> EXERCISE REQUIREMENTS
Please give the data again in full, precisely as it is written.

> MATERIALS PROVIDED
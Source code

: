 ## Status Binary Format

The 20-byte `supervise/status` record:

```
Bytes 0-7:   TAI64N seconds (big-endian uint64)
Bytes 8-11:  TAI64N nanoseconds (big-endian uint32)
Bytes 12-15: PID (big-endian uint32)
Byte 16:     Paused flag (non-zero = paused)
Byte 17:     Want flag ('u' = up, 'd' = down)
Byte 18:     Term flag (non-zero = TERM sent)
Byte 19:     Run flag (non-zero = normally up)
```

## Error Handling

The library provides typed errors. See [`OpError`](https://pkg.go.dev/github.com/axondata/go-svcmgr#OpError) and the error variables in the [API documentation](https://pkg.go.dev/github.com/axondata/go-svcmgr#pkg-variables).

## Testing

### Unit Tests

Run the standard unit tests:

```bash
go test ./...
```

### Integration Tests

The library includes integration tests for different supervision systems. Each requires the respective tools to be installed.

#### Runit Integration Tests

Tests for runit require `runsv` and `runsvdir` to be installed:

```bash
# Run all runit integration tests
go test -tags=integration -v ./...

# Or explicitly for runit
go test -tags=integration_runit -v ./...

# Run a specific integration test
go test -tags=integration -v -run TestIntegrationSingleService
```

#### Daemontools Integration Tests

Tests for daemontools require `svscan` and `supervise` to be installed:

> ANSWER SECTION
Source code

: ## Status Binary Format

The 20-byte `supervise/status` record:

```
Bytes 0-7:   TAI64N seconds (big-endian uint64)
Bytes 8-11:  TAI64N nanoseconds (big-endian uint32)
Bytes 12-15: PID (big-endian uint32)
Byte 16:     Paused flag (non-zero = paused)
Byte 17:     Want flag ('u' = up, 'd' = down)
Byte 18:     Term flag (non-zero = TERM sent)
Byte 19:     Run flag (non-zero = normally up)
```

## Error Handling

The library provides typed errors. See [`OpError`](https://pkg.go.dev/github.com/axondata/go-svcmgr#OpError) and the error variables in the [API documentation](https://pkg.go.dev/github.com/axondata/go-svcmgr#pkg-variables).

## Testing

### Unit Tests

Run the standard unit tests:

```bash
go test ./...
```

### Integration Tests

The library includes integration tests for different supervision systems. Each requires the respective tools to be installed.

#### Runit Integration Tests

Tests for runit require `runsv` and `runsvdir` to be installed:

```bash
# Run all runit integration tests
go test -tags=integration -v ./...

# Or explicitly for runit
go test -tags=integration_runit -v ./...

# Run a specific integration test
go test -tags=integration -v -run TestIntegrationSingleService
```

#### Daemontools Integration Tests

Tests for daemontools require `svscan` and `supervise` to be installed:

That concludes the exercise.